- **What you will do**
Would you repeat the listing below exactly, with no pictures in it?

- **Records for the exercise**
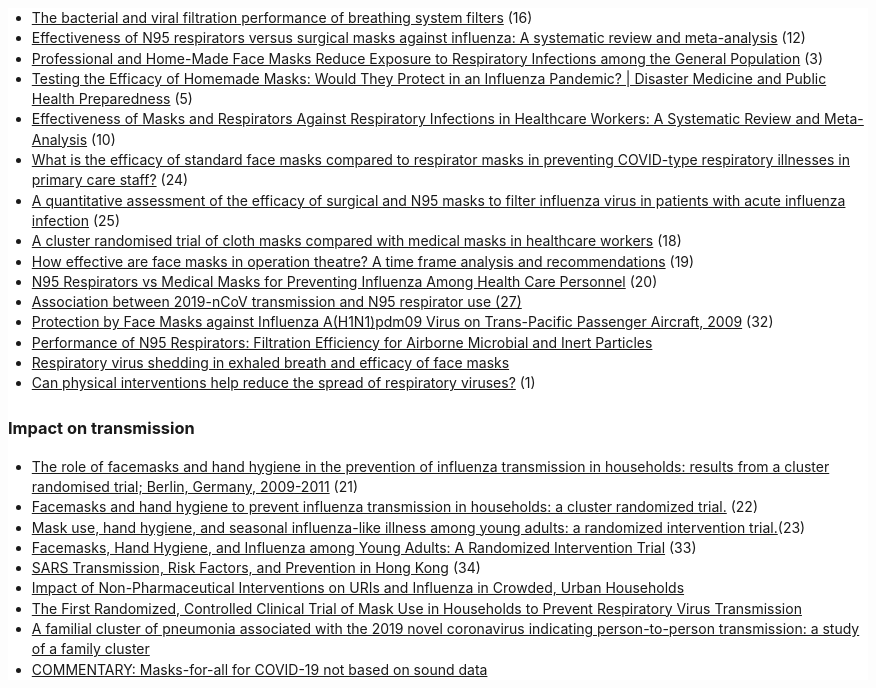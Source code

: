 * [The bacterial and viral filtration performance of breathing system filters](https://onlinelibrary.wiley.com/doi/full/10.1046/j.1365-2044.2000.01327.x?sid=nlm%3Apubmed) (16)  
* [Effectiveness of N95 respirators versus surgical masks against influenza: A systematic review and meta-analysis](https://onlinelibrary.wiley.com/doi/pdf/10.1111/jebm.12381) (12)  
* [Professional and Home-Made Face Masks Reduce Exposure to Respiratory Infections among the General Population](https://www.ncbi.nlm.nih.gov/pmc/articles/PMC2440799/) (3)  
* [Testing the Efficacy of Homemade Masks: Would They Protect in an Influenza Pandemic? | Disaster Medicine and Public Health Preparedness](https://www.cambridge.org/core/journals/disaster-medicine-and-public-health-preparedness/article/testing-the-efficacy-of-homemade-masks-would-they-protect-in-an-influenza-pandemic/0921A05A69A9419C862FA2F35F819D55) (5)  
* [Effectiveness of Masks and Respirators Against Respiratory Infections in Healthcare Workers: A Systematic Review and Meta-Analysis](https://pubmed.ncbi.nlm.nih.gov/29140516/) (10)  
* [What is the efficacy of standard face masks compared to respirator masks in preventing COVID-type respiratory illnesses in primary care staff?](https://www.cebm.net/what-is-the-efficacy-of-standard-face-masks-compared-to-respirator-masks-in-preventing-covid-type-respiratory-illnesses-in-primary-care-staff/) (24)  
* [A quantitative assessment of the efficacy of surgical and N95 masks to filter influenza virus in patients with acute influenza infection](https://www.ncbi.nlm.nih.gov/pubmed/19522650) (25)  
* [A cluster randomised trial of cloth masks compared with medical masks in healthcare workers](https://www.ncbi.nlm.nih.gov/pmc/articles/PMC4420971/) (18)  
* [How effective are face masks in operation theatre?  A time frame analysis and recommendations](https://www.ijic.info/article/view/10788/7862) (19)  
* [N95 Respirators vs Medical Masks for Preventing Influenza Among Health Care Personnel](https://jamanetwork.com/journals/jama/article-abstract/2749214) (20)  
* [Association between 2019-nCoV transmission and N95 respirator use (27)](https://www.journalofhospitalinfection.com/article/S0195-6701\(20\)30097-9/fulltext)  
* [Protection by Face Masks against Influenza A(H1N1)pdm09 Virus on Trans-Pacific Passenger Aircraft, 2009](https://www.ncbi.nlm.nih.gov/pmc/articles/PMC3810906/) (32)  
* [Performance of N95 Respirators: Filtration Efficiency for Airborne Microbial and Inert Particles](https://pubmed.ncbi.nlm.nih.gov/9487666/)  
* [Respiratory virus shedding in exhaled breath and efficacy of face masks](https://www.nature.com/articles/s41591-020-0843-2)  
* [Can physical interventions help reduce the spread of respiratory viruses?](https://www.cochranelibrary.com/cca/doi/10.1002/cca.2965/full) (1)

### Impact on transmission

* [The role of facemasks and hand hygiene in the prevention of influenza transmission in households: results from a cluster randomised trial; Berlin, Germany, 2009-2011](https://www.ncbi.nlm.nih.gov/pubmed/22280120) (21)  
* [Facemasks and hand hygiene to prevent influenza transmission in households: a cluster randomized trial.](https://www.ncbi.nlm.nih.gov/pubmed/19652172) (22)  
* [Mask use, hand hygiene, and seasonal influenza-like illness among young adults: a randomized intervention trial.](https://www.ncbi.nlm.nih.gov/pubmed/20088690)(23)  
* [Facemasks, Hand Hygiene, and Influenza among Young Adults: A Randomized Intervention Trial](https://www.ncbi.nlm.nih.gov/pmc/articles/PMC3266257/) (33)  
* [SARS Transmission, Risk Factors, and Prevention in Hong Kong](https://www.ncbi.nlm.nih.gov/pmc/articles/PMC3323085/) (34)  
* [Impact of Non-Pharmaceutical Interventions on URIs and Influenza in Crowded, Urban Households](https://www.ncbi.nlm.nih.gov/pmc/articles/PMC2821845/)  
* [The First Randomized, Controlled Clinical Trial of Mask Use in Households to Prevent Respiratory Virus Transmission](https://doi.org/10.1016/j.ijid.2008.05.877)  
* [A familial cluster of pneumonia associated with the 2019 novel coronavirus indicating person-to-person transmission: a study of a family cluster](https://www.thelancet.com/journals/lancet/article/PIIS0140-6736\(20\)30154-9/fulltext)   
* [COMMENTARY: Masks-for-all for COVID-19 not based on sound data](http://www.cidrap.umn.edu/news-perspective/2020/04/commentary-masks-all-covid-19-not-based-sound-data) 
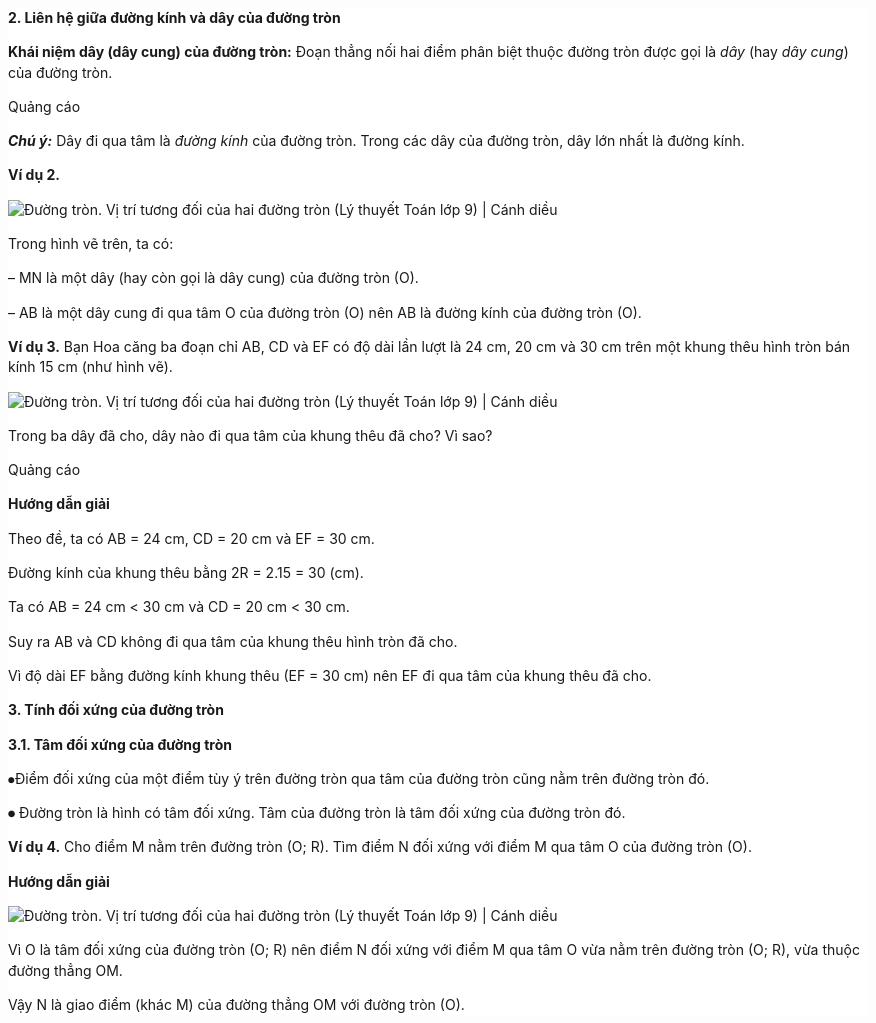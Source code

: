 **2\. Liên hệ giữa đường kính và dây của đường tròn**

**Khái niệm dây (dây cung) của đường tròn:** Đoạn thẳng nối hai điểm phân biệt thuộc đường tròn được gọi là _dây_ (hay _dây cung_) của đường tròn.

Quảng cáo

**_Chú ý:_** Dây đi qua tâm là _đường kính_ của đường tròn. Trong các dây của đường tròn, dây lớn nhất là đường kính.

**Ví dụ 2.**

![Đường tròn. Vị trí tương đối của hai đường tròn \(Lý thuyết Toán lớp 9\) | Cánh diều](https://vietjack.com/toan-9-cd/images/ly-thuyet-bai-1-duong-tron-vi-tri-tuong-doi-cua-hai-duong-tron-228046.PNG)

Trong hình vẽ trên, ta có:

– MN là một dây (hay còn gọi là dây cung) của đường tròn (O).

– AB là một dây cung đi qua tâm O của đường tròn (O) nên AB là đường kính của đường tròn (O).

**Ví dụ 3.** Bạn Hoa căng ba đoạn chỉ AB, CD và EF có độ dài lần lượt là 24 cm, 20 cm và 30 cm trên một khung thêu hình tròn bán kính 15 cm (như hình vẽ).

![Đường tròn. Vị trí tương đối của hai đường tròn \(Lý thuyết Toán lớp 9\) | Cánh diều](https://vietjack.com/toan-9-cd/images/ly-thuyet-bai-1-duong-tron-vi-tri-tuong-doi-cua-hai-duong-tron-228049.PNG)

Trong ba dây đã cho, dây nào đi qua tâm của khung thêu đã cho? Vì sao?

Quảng cáo

**Hướng dẫn giải**

Theo đề, ta có AB = 24 cm, CD = 20 cm và EF = 30 cm.

Đường kính của khung thêu bằng 2R = 2.15 = 30 (cm).

Ta có AB = 24 cm < 30 cm và CD = 20 cm < 30 cm.

Suy ra AB và CD không đi qua tâm của khung thêu hình tròn đã cho.

Vì độ dài EF bằng đường kính khung thêu (EF = 30 cm) nên EF đi qua tâm của khung thêu đã cho.

**3\. Tính đối xứng của đường tròn**

**3.1. Tâm đối xứng của đường tròn**

⦁Điểm đối xứng của một điểm tùy ý trên đường tròn qua tâm của đường tròn cũng nằm trên đường tròn đó.

**⦁** Đường tròn là hình có tâm đối xứng. Tâm của đường tròn là tâm đối xứng của đường tròn đó.

**Ví dụ 4.** Cho điểm M nằm trên đường tròn (O; R). Tìm điểm N đối xứng với điểm M qua tâm O của đường tròn (O).

**Hướng dẫn giải**

![Đường tròn. Vị trí tương đối của hai đường tròn \(Lý thuyết Toán lớp 9\) | Cánh diều](https://vietjack.com/toan-9-cd/images/ly-thuyet-bai-1-duong-tron-vi-tri-tuong-doi-cua-hai-duong-tron-228050.PNG)

Vì O là tâm đối xứng của đường tròn (O; R) nên điểm N đối xứng với điểm M qua tâm O vừa nằm trên đường tròn (O; R), vừa thuộc đường thẳng OM.

Vậy N là giao điểm (khác M) của đường thẳng OM với đường tròn (O).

- **Solved exercise**
Source code

: * [The bacterial and viral filtration performance of breathing system filters](https://onlinelibrary.wiley.com/doi/full/10.1046/j.1365-2044.2000.01327.x?sid=nlm%3Apubmed) (16)  
* [Effectiveness of N95 respirators versus surgical masks against influenza: A systematic review and meta-analysis](https://onlinelibrary.wiley.com/doi/pdf/10.1111/jebm.12381) (12)  
* [Professional and Home-Made Face Masks Reduce Exposure to Respiratory Infections among the General Population](https://www.ncbi.nlm.nih.gov/pmc/articles/PMC2440799/) (3)  
* [Testing the Efficacy of Homemade Masks: Would They Protect in an Influenza Pandemic? | Disaster Medicine and Public Health Preparedness](https://www.cambridge.org/core/journals/disaster-medicine-and-public-health-preparedness/article/testing-the-efficacy-of-homemade-masks-would-they-protect-in-an-influenza-pandemic/0921A05A69A9419C862FA2F35F819D55) (5)  
* [Effectiveness of Masks and Respirators Against Respiratory Infections in Healthcare Workers: A Systematic Review and Meta-Analysis](https://pubmed.ncbi.nlm.nih.gov/29140516/) (10)  
* [What is the efficacy of standard face masks compared to respirator masks in preventing COVID-type respiratory illnesses in primary care staff?](https://www.cebm.net/what-is-the-efficacy-of-standard-face-masks-compared-to-respirator-masks-in-preventing-covid-type-respiratory-illnesses-in-primary-care-staff/) (24)  
* [A quantitative assessment of the efficacy of surgical and N95 masks to filter influenza virus in patients with acute influenza infection](https://www.ncbi.nlm.nih.gov/pubmed/19522650) (25)  
* [A cluster randomised trial of cloth masks compared with medical masks in healthcare workers](https://www.ncbi.nlm.nih.gov/pmc/articles/PMC4420971/) (18)  
* [How effective are face masks in operation theatre?  A time frame analysis and recommendations](https://www.ijic.info/article/view/10788/7862) (19)  
* [N95 Respirators vs Medical Masks for Preventing Influenza Among Health Care Personnel](https://jamanetwork.com/journals/jama/article-abstract/2749214) (20)  
* [Association between 2019-nCoV transmission and N95 respirator use (27)](https://www.journalofhospitalinfection.com/article/S0195-6701\(20\)30097-9/fulltext)  
* [Protection by Face Masks against Influenza A(H1N1)pdm09 Virus on Trans-Pacific Passenger Aircraft, 2009](https://www.ncbi.nlm.nih.gov/pmc/articles/PMC3810906/) (32)  
* [Performance of N95 Respirators: Filtration Efficiency for Airborne Microbial and Inert Particles](https://pubmed.ncbi.nlm.nih.gov/9487666/)  
* [Respiratory virus shedding in exhaled breath and efficacy of face masks](https://www.nature.com/articles/s41591-020-0843-2)  
* [Can physical interventions help reduce the spread of respiratory viruses?](https://www.cochranelibrary.com/cca/doi/10.1002/cca.2965/full) (1)

### Impact on transmission

* [The role of facemasks and hand hygiene in the prevention of influenza transmission in households: results from a cluster randomised trial; Berlin, Germany, 2009-2011](https://www.ncbi.nlm.nih.gov/pubmed/22280120) (21)  
* [Facemasks and hand hygiene to prevent influenza transmission in households: a cluster randomized trial.](https://www.ncbi.nlm.nih.gov/pubmed/19652172) (22)  
* [Mask use, hand hygiene, and seasonal influenza-like illness among young adults: a randomized intervention trial.](https://www.ncbi.nlm.nih.gov/pubmed/20088690)(23)  
* [Facemasks, Hand Hygiene, and Influenza among Young Adults: A Randomized Intervention Trial](https://www.ncbi.nlm.nih.gov/pmc/articles/PMC3266257/) (33)  
* [SARS Transmission, Risk Factors, and Prevention in Hong Kong](https://www.ncbi.nlm.nih.gov/pmc/articles/PMC3323085/) (34)  
* [Impact of Non-Pharmaceutical Interventions on URIs and Influenza in Crowded, Urban Households](https://www.ncbi.nlm.nih.gov/pmc/articles/PMC2821845/)  
* [The First Randomized, Controlled Clinical Trial of Mask Use in Households to Prevent Respiratory Virus Transmission](https://doi.org/10.1016/j.ijid.2008.05.877)  
* [A familial cluster of pneumonia associated with the 2019 novel coronavirus indicating person-to-person transmission: a study of a family cluster](https://www.thelancet.com/journals/lancet/article/PIIS0140-6736\(20\)30154-9/fulltext)   
* [COMMENTARY: Masks-for-all for COVID-19 not based on sound data](http://www.cidrap.umn.edu/news-perspective/2020/04/commentary-masks-all-covid-19-not-based-sound-data) 
Source code

: **2\. Liên hệ giữa đường kính và dây của đường tròn**

**Khái niệm dây (dây cung) của đường tròn:** Đoạn thẳng nối hai điểm phân biệt thuộc đường tròn được gọi là _dây_ (hay _dây cung_) của đường tròn.

Quảng cáo

**_Chú ý:_** Dây đi qua tâm là _đường kính_ của đường tròn. Trong các dây của đường tròn, dây lớn nhất là đường kính.

**Ví dụ 2.**

![Đường tròn. Vị trí tương đối của hai đường tròn \(Lý thuyết Toán lớp 9\) | Cánh diều](https://vietjack.com/toan-9-cd/images/ly-thuyet-bai-1-duong-tron-vi-tri-tuong-doi-cua-hai-duong-tron-228046.PNG)

Trong hình vẽ trên, ta có:

– MN là một dây (hay còn gọi là dây cung) của đường tròn (O).

– AB là một dây cung đi qua tâm O của đường tròn (O) nên AB là đường kính của đường tròn (O).

**Ví dụ 3.** Bạn Hoa căng ba đoạn chỉ AB, CD và EF có độ dài lần lượt là 24 cm, 20 cm và 30 cm trên một khung thêu hình tròn bán kính 15 cm (như hình vẽ).

![Đường tròn. Vị trí tương đối của hai đường tròn \(Lý thuyết Toán lớp 9\) | Cánh diều](https://vietjack.com/toan-9-cd/images/ly-thuyet-bai-1-duong-tron-vi-tri-tuong-doi-cua-hai-duong-tron-228049.PNG)

Trong ba dây đã cho, dây nào đi qua tâm của khung thêu đã cho? Vì sao?

Quảng cáo

**Hướng dẫn giải**

Theo đề, ta có AB = 24 cm, CD = 20 cm và EF = 30 cm.

Đường kính của khung thêu bằng 2R = 2.15 = 30 (cm).

Ta có AB = 24 cm < 30 cm và CD = 20 cm < 30 cm.

Suy ra AB và CD không đi qua tâm của khung thêu hình tròn đã cho.

Vì độ dài EF bằng đường kính khung thêu (EF = 30 cm) nên EF đi qua tâm của khung thêu đã cho.

**3\. Tính đối xứng của đường tròn**

**3.1. Tâm đối xứng của đường tròn**

⦁Điểm đối xứng của một điểm tùy ý trên đường tròn qua tâm của đường tròn cũng nằm trên đường tròn đó.

**⦁** Đường tròn là hình có tâm đối xứng. Tâm của đường tròn là tâm đối xứng của đường tròn đó.

**Ví dụ 4.** Cho điểm M nằm trên đường tròn (O; R). Tìm điểm N đối xứng với điểm M qua tâm O của đường tròn (O).

**Hướng dẫn giải**

![Đường tròn. Vị trí tương đối của hai đường tròn \(Lý thuyết Toán lớp 9\) | Cánh diều](https://vietjack.com/toan-9-cd/images/ly-thuyet-bai-1-duong-tron-vi-tri-tuong-doi-cua-hai-duong-tron-228050.PNG)

Vì O là tâm đối xứng của đường tròn (O; R) nên điểm N đối xứng với điểm M qua tâm O vừa nằm trên đường tròn (O; R), vừa thuộc đường thẳng OM.

Vậy N là giao điểm (khác M) của đường thẳng OM với đường tròn (O).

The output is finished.